:: RECORDS SUPPLIED

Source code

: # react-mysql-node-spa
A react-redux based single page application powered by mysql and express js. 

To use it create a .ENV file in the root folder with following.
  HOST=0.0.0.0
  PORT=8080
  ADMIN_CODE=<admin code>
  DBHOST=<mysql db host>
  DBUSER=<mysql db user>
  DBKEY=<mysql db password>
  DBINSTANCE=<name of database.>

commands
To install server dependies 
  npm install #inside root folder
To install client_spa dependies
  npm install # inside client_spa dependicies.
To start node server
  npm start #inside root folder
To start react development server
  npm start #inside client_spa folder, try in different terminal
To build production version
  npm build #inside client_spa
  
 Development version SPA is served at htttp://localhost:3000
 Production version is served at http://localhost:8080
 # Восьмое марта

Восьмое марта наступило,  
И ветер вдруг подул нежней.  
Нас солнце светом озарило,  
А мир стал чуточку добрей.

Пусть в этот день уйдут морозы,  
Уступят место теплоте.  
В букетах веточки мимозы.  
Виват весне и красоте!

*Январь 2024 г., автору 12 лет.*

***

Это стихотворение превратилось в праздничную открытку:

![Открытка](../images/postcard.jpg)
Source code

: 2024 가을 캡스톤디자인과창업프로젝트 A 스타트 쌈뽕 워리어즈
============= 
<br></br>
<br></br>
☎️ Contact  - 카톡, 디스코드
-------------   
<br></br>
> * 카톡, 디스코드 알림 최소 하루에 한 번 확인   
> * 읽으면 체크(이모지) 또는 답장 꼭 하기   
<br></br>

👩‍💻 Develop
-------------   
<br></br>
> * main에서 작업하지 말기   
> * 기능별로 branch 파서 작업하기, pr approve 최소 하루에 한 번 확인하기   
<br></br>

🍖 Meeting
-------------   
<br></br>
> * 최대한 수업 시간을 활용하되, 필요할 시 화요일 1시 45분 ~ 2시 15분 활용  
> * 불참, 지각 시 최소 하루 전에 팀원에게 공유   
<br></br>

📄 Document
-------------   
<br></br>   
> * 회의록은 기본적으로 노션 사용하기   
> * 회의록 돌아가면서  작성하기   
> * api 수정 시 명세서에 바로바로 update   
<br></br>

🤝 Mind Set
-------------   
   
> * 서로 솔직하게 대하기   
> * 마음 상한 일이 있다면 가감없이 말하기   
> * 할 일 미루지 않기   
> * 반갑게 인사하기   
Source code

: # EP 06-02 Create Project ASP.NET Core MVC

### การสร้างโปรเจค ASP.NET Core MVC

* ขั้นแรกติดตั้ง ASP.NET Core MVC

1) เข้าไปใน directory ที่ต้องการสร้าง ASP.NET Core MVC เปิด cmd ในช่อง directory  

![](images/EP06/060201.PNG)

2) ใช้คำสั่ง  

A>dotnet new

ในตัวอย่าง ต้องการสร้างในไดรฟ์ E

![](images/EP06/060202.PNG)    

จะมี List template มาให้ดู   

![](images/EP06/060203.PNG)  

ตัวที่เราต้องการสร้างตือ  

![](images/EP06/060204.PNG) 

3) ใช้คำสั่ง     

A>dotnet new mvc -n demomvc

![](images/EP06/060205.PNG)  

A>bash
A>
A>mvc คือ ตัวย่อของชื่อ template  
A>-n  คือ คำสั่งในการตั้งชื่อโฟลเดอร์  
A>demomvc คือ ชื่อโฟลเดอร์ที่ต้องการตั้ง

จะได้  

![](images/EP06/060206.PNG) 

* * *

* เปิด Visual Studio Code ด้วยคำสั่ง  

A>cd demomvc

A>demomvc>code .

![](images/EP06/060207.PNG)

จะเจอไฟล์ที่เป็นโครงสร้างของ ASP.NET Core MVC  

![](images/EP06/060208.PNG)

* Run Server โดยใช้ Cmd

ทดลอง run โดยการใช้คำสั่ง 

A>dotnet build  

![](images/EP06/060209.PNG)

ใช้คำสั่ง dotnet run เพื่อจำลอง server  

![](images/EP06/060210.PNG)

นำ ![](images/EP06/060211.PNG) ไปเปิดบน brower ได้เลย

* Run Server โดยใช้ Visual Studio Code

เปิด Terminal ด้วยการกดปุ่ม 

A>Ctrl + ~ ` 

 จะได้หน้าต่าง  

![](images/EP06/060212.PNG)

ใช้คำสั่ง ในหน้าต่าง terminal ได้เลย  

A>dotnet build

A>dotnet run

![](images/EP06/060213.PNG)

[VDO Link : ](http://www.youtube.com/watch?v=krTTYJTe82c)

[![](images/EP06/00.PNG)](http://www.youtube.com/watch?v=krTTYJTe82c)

::::

## WHAT TO DO
Work through the entries, filtering for the string "dotnet", and copy each line that holds it.

## THE ANSWER
A>dotnet new
A>dotnet new mvc -n demomvc
A>dotnet build  
ใช้คำสั่ง dotnet run เพื่อจำลอง server  
A>dotnet build
A>dotnet run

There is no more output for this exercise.